You are asked to filter the data below and copy every line holding "trace".

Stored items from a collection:
————————

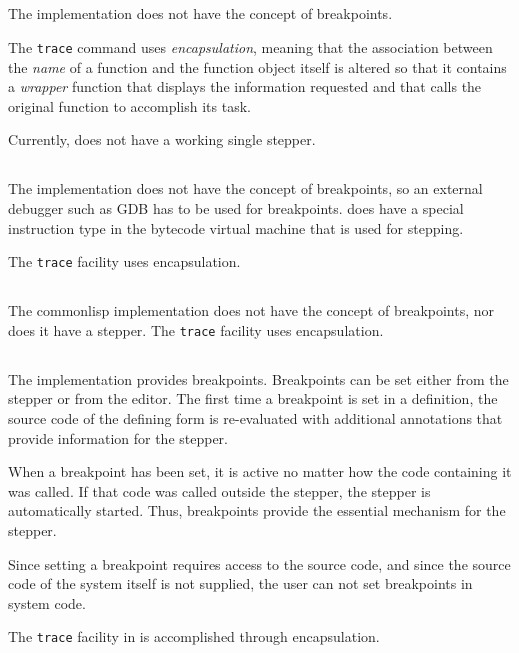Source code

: \subsection{\ccl{}}

The \ccl{} \commonlisp{} implementation does not have the concept of
breakpoints.

The \ccl{} \texttt{trace} command uses \emph{encapsulation}, meaning
that the association between the \emph{name} of a function and the
function object itself is altered so that it contains a \emph{wrapper}
function that displays the information requested and that calls the
original function to accomplish its task.

Currently, \ccl{} does not have a working single stepper.

\subsection{\ecl{}}

The \ecl{} \commonlisp{} implementation does not have the concept of
breakpoints, so an external debugger such as GDB has to be used for
breakpoints.  \ecl{} does have a special instruction type in the bytecode
virtual machine that is used for stepping.

The \texttt{trace} facility uses encapsulation.

\subsection{\clasp{}}

The \clasp{} commonlisp{} implementation does not have the concept of
breakpoints, nor does it have a stepper.  The \texttt{trace} facility
uses encapsulation.

\subsection{\lispworks{}}

The \lispworks{} \commonlisp{} implementation provides breakpoints.
Breakpoints can be set either from the stepper or from the editor.
The first time a breakpoint is set in a definition, the source code of
the defining form is re-evaluated with additional annotations that
provide information for the stepper.

When a breakpoint has been set, it is active no matter how the code
containing it was called.  If that code was called outside the
stepper, the stepper is automatically started.  Thus, breakpoints
provide the essential mechanism for the stepper.

Since setting a breakpoint requires access to the source code, and
since the source code of the system itself is not supplied, the user
can not set breakpoints in system code.

The \texttt{trace} facility in \lispworks{} is accomplished through
encapsulation.

\subsection{\allegro{}}


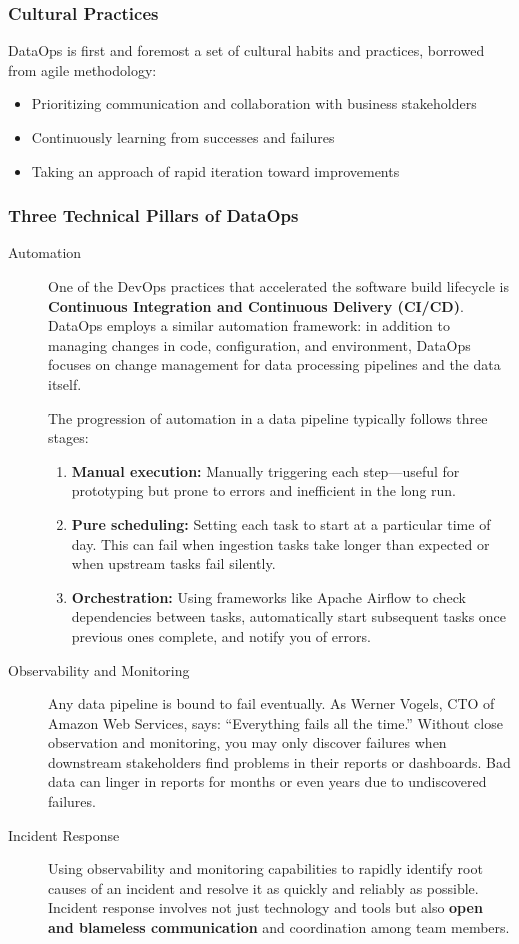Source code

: \documentclass{article}
\begin{document}
\subsubsection{Cultural Practices}
DataOps is first and foremost a set of cultural habits and practices, borrowed from agile methodology:
\begin{itemize}
    \item Prioritizing communication and collaboration with business stakeholders
    \item Continuously learning from successes and failures
    \item Taking an approach of rapid iteration toward improvements
\end{itemize}

\subsubsection{Three Technical Pillars of DataOps}
\begin{description}
    \item[Automation] One of the DevOps practices that accelerated the software build lifecycle is \textbf{Continuous Integration and Continuous Delivery (CI/CD)}. DataOps employs a similar automation framework: in addition to managing changes in code, configuration, and environment, DataOps focuses on change management for data processing pipelines and the data itself.

    The progression of automation in a data pipeline typically follows three stages:
    \begin{enumerate}
        \item \textbf{Manual execution:} Manually triggering each step---useful for prototyping but prone to errors and inefficient in the long run.
        \item \textbf{Pure scheduling:} Setting each task to start at a particular time of day. This can fail when ingestion tasks take longer than expected or when upstream tasks fail silently.
        \item \textbf{Orchestration:} Using frameworks like Apache Airflow to check dependencies between tasks, automatically start subsequent tasks once previous ones complete, and notify you of errors.
    \end{enumerate}

    \item[Observability and Monitoring] Any data pipeline is bound to fail eventually. As Werner Vogels, CTO of Amazon Web Services, says: ``Everything fails all the time.'' Without close observation and monitoring, you may only discover failures when downstream stakeholders find problems in their reports or dashboards. Bad data can linger in reports for months or even years due to undiscovered failures.

    \item[Incident Response] Using observability and monitoring capabilities to rapidly identify root causes of an incident and resolve it as quickly and reliably as possible. Incident response involves not just technology and tools but also \textbf{open and blameless communication} and coordination among team members.
\end{description}
\end{document}
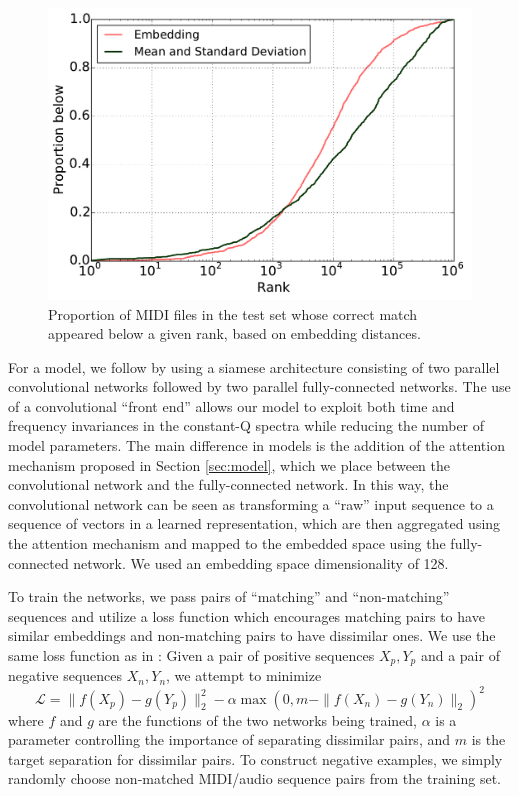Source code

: \documentclass{article}
\begin{document}
\begin{figure}[t]
  \centering
  \includegraphics[width=\columnwidth]{ranks.pdf}
  \caption{Proportion of MIDI files in the test set whose correct match appeared below a given rank, based on embedding distances.}
  \label{fig:ranks}
\end{figure}

For a model, we follow \cite{raffel2015large} by using a siamese architecture consisting of two parallel convolutional networks followed by two parallel fully-connected networks.
The use of a convolutional ``front end'' allows our model to exploit both time and frequency invariances in the constant-Q spectra while reducing the number of model parameters.
The main difference in models is the addition of the attention mechanism proposed in Section \ref{sec:model}, which we place between the convolutional network and the fully-connected network.
In this way, the convolutional network can be seen as transforming a ``raw'' input sequence to a sequence of vectors in a learned representation, which are then aggregated using the attention mechanism and mapped to the embedded space using the fully-connected network.
We used an embedding space dimensionality of 128.

To train the networks, we pass pairs of ``matching'' and ``non-matching'' sequences and utilize a loss function which encourages matching pairs to have similar embeddings and non-matching pairs to have dissimilar ones.
We use the same loss function as in \cite{raffel2015large}: Given a pair of positive sequences $X_p, Y_p$ and a pair of negative sequences $X_n, Y_n$, we attempt to minimize
$$
\mathcal{L} = \|f(X_p) - g(Y_p)\|_2^2 - \alpha \max(0, m - \|f(X_n) - g(Y_n)\|_2)^2
$$
where $f$ and $g$ are the functions of the two networks being trained, $\alpha$ is a parameter controlling the importance of separating dissimilar pairs, and $m$ is the target separation for dissimilar pairs.
To construct negative examples, we simply randomly choose non-matched MIDI/audio sequence pairs from the training set.
\end{document}
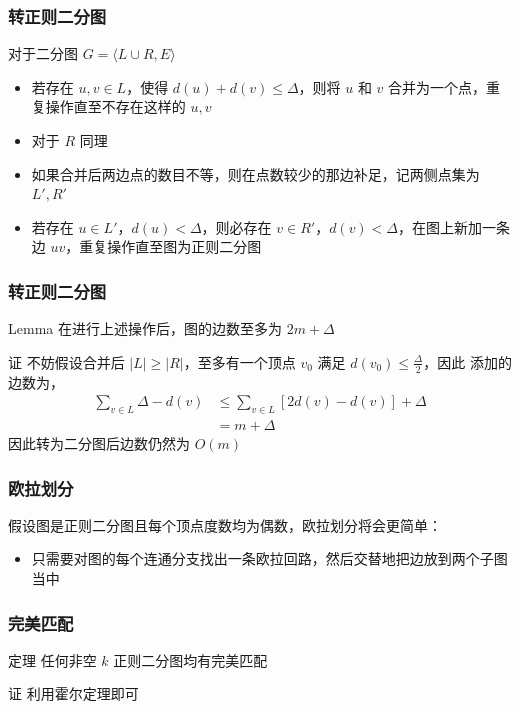 \documentclass[UTF8]{beamer}
\begin{document}


\begin{frame}
  \frametitle{转正则二分图}
  对于二分图 $G = \langle L \cup R, E \rangle$
  \begin{itemize}
    \item 若存在 $u, v \in L$，使得 $d(u) + d(v) \leq \Delta$，则将 $u$ 和 $v$ 合并为一个点，重复操作直至不存在这样的 $u, v$
    \item 对于 $R$ 同理
    \item 如果合并后两边点的数目不等，则在点数较少的那边补足，记两侧点集为 $L', R'$
    \item 若存在 $u \in L'$，$d(u) < \Delta$，则必存在 $v \in R'$，$d(v) < \Delta$，在图上新加一条边 $u v$，重复操作直至图为正则二分图
  \end{itemize}
\end{frame}

\begin{frame}
  \frametitle{转正则二分图}
  \begin{block}{Lemma}
    在进行上述操作后，图的边数至多为 $2m + \Delta$
  \end{block}
  \begin{block}{证}
    不妨假设合并后 $|L| \geq |R|$，至多有一个顶点 $v_0$ 满足 $d(v_0) \leq \frac{\Delta}{2}$，因此
    添加的边数为，
    \[\begin{aligned}
      \sum_{v\in L} \Delta - d(v) &\leq \sum_{v \in L} [2d(v) - d(v)] + \Delta\\
      &=m+\Delta
    \end{aligned}\]
    因此转为二分图后边数仍然为 $O(m)$
  \end{block}
\end{frame}

\begin{frame}
  \frametitle{欧拉划分}

  假设图是正则二分图且每个顶点度数均为偶数，欧拉划分将会更简单：
  \begin{itemize}
    \item 只需要对图的每个连通分支找出一条欧拉回路，然后交替地把边放到两个子图当中
  \end{itemize}

\end{frame}

\begin{frame}
  \frametitle{完美匹配}

  \begin{block}{定理}
    任何非空 $k$ 正则二分图均有完美匹配
  \end{block}

  \begin{block}{证}
    利用霍尔定理即可
  \end{block}
\end{frame}
\end{document}
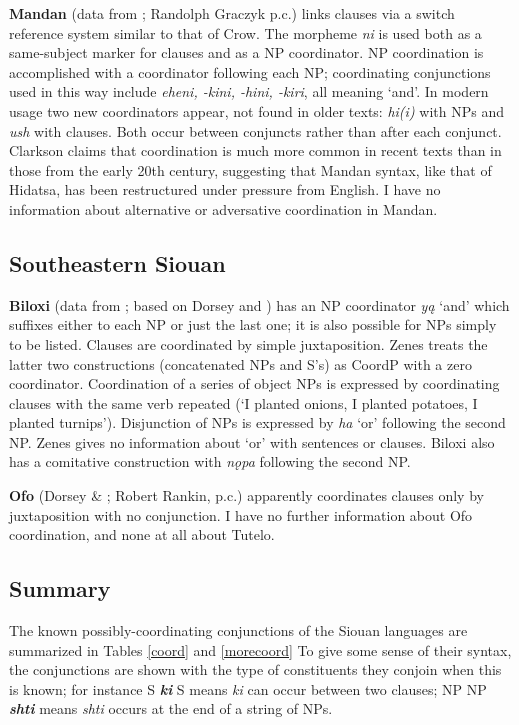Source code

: \documentclass[output=paper]{LSP/langsci}
\begin{document}
\textbf{Mandan} (data from \citealt{Clarkson2012}; Randolph Graczyk p.c.) links clauses via a switch reference system similar to that of Crow. The morpheme \textit{ni} is used both as a same-subject marker for clauses and as a NP coordinator. NP coordination is accomplished with a coordinator following each NP; coordinating conjunctions used in this way include \textit{eheni, -kini, -hini, -kiri}, all meaning `and'. In modern usage two new coordinators appear, not found in older texts: \textit{hi(i)} with NPs and \textit{ush} with clauses. Both occur between conjuncts rather than after each conjunct. Clarkson claims that coordination is much more common in recent texts than in those from the early 20th century, suggesting that Mandan syntax, like that of Hidatsa, has been restructured under pressure from English. I have no information about alternative or adversative coordination in Mandan.  

\subsection{Southeastern Siouan}
 
\textbf{Biloxi} (data from \citealt{Zenes2009}; based on Dorsey and \citealt{Swanton1912}) has an NP coordinator \textit{y\k{a}} `and' which suffixes either to each NP or just the last one; it is also possible for NPs simply to be listed. Clauses are coordinated by simple juxtaposition. Zenes treats the latter two constructions (concatenated NPs and S's) as CoordP with a zero coordinator. Coordination of a series of object NPs is expressed by coordinating clauses with the same verb repeated (`I planted onions, I planted potatoes, I planted turnips'). Disjunction of NPs is expressed by \textit{ha} `or' following the second NP. Zenes gives no information about `or' with sentences or clauses. Biloxi also has a comitative construction with \textit{n\k{o}pa} following the second NP.

\textbf{Ofo} (Dorsey \& \citealt{Swanton1912}; Robert Rankin, p.c.) apparently coordinates clauses only by juxtaposition with no conjunction. I have no further information about Ofo coordination, and none at all about Tutelo.

\subsection{Summary}

The known possibly-coordinating conjunctions of the Siouan languages are summarized in Tables \ref{coord} and \ref{morecoord} To give some sense of their syntax, the conjunctions are shown with the type of constituents they conjoin when this is known; for instance S \textit{\textbf{ki}} S means \textit{ki} can occur between two clauses; NP NP \textit{\textbf {shti}} means \textit {shti} occurs at the end of a string of NPs.
\end{document}
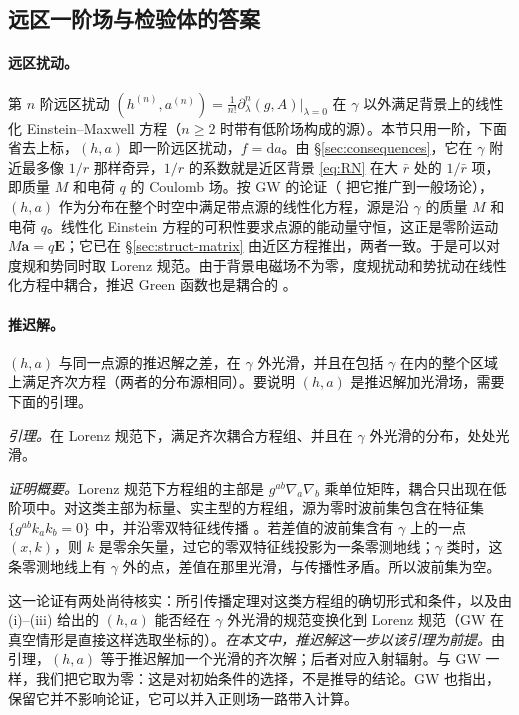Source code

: \documentclass[11pt,a4paper]{ctexart}
\newcommand{\dd}{\mathrm d}
\begin{document}
\subsection{远区一阶场与检验体的答案}\label{sec:first-far}

\paragraph{远区扰动。}第 $n$ 阶远区扰动 $(h^{(n)},a^{(n)})=\tfrac1{n!}\partial^n_\lambda(g,A)|_{\lambda=0}$ 在 $\gamma$ 以外满足背景上的线性化 Einstein--Maxwell 方程（$n\ge2$ 时带有低阶场构成的源）。本节只用一阶，下面省去上标，$(h,a)$ 即一阶远区扰动，$f=\dd a$。由 \S\ref{sec:consequences}，它在 $\gamma$ 附近最多像 $1/r$ 那样奇异，$1/r$ 的系数就是近区背景 \eqref{eq:RN} 在大 $\bar r$ 处的 $1/\bar r$ 项，即质量 $M$ 和电荷 $q$ 的 Coulomb 场。按 GW 的论证（\citealt{Gralla2010} 把它推广到一般场论），$(h,a)$ 作为分布在整个时空中满足带点源的线性化方程，源是沿 $\gamma$ 的质量 $M$ 和电荷 $q$。线性化 Einstein 方程的可积性要求点源的能动量守恒，这正是零阶运动 $M\boldsymbol a=q\boldsymbol E$；它已在 \S\ref{sec:struct-matrix} 由近区方程推出，两者一致。于是可以对度规和势同时取 Lorenz 规范。由于背景电磁场不为零，度规扰动和势扰动在线性化方程中耦合，推迟 Green 函数也是耦合的 \citep{ZimmermanPoisson2014}。

\paragraph{推迟解。}$(h,a)$ 与同一点源的推迟解之差，在 $\gamma$ 外光滑，并且在包括 $\gamma$ 在内的整个区域上满足齐次方程（两者的分布源相同）。要说明 $(h,a)$ 是推迟解加光滑场，需要下面的引理。

\emph{引理。}在 Lorenz 规范下，满足齐次耦合方程组、并且在 $\gamma$ 外光滑的分布，处处光滑。

\emph{证明概要。}Lorenz 规范下方程组的主部是 $g^{ab}\nabla_a\nabla_b$ 乘单位矩阵，耦合只出现在低阶项中。对这类主部为标量、实主型的方程组，源为零时波前集包含在特征集 $\{g^{ab}k_ak_b=0\}$ 中，并沿零双特征线传播 \citep{Hormander1985,Dencker1982}。若差值的波前集含有 $\gamma$ 上的一点 $(x,k)$，则 $k$ 是零余矢量，过它的零双特征线投影为一条零测地线；$\gamma$ 类时，这条零测地线上有 $\gamma$ 外的点，差值在那里光滑，与传播性矛盾。所以波前集为空。

这一论证有两处尚待核实：所引传播定理对这类方程组的确切形式和条件，以及由 (i)--(iii) 给出的 $(h,a)$ 能否经在 $\gamma$ 外光滑的规范变换化到 Lorenz 规范（GW 在真空情形是直接这样选取坐标的）。\emph{在本文中，推迟解这一步以该引理为前提。}由引理，$(h,a)$ 等于推迟解加一个光滑的齐次解；后者对应入射辐射。与 GW 一样，我们把它取为零：这是对初始条件的选择，不是推导的结论。GW 也指出，保留它并不影响论证，它可以并入正则场一路带入计算。
\end{document}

————————

▸ The answer:
The \ccl{} \texttt{trace} command uses \emph{encapsulation}, meaning
The \texttt{trace} facility uses encapsulation.
breakpoints, nor does it have a stepper.  The \texttt{trace} facility
The \texttt{trace} facility in \lispworks{} is accomplished through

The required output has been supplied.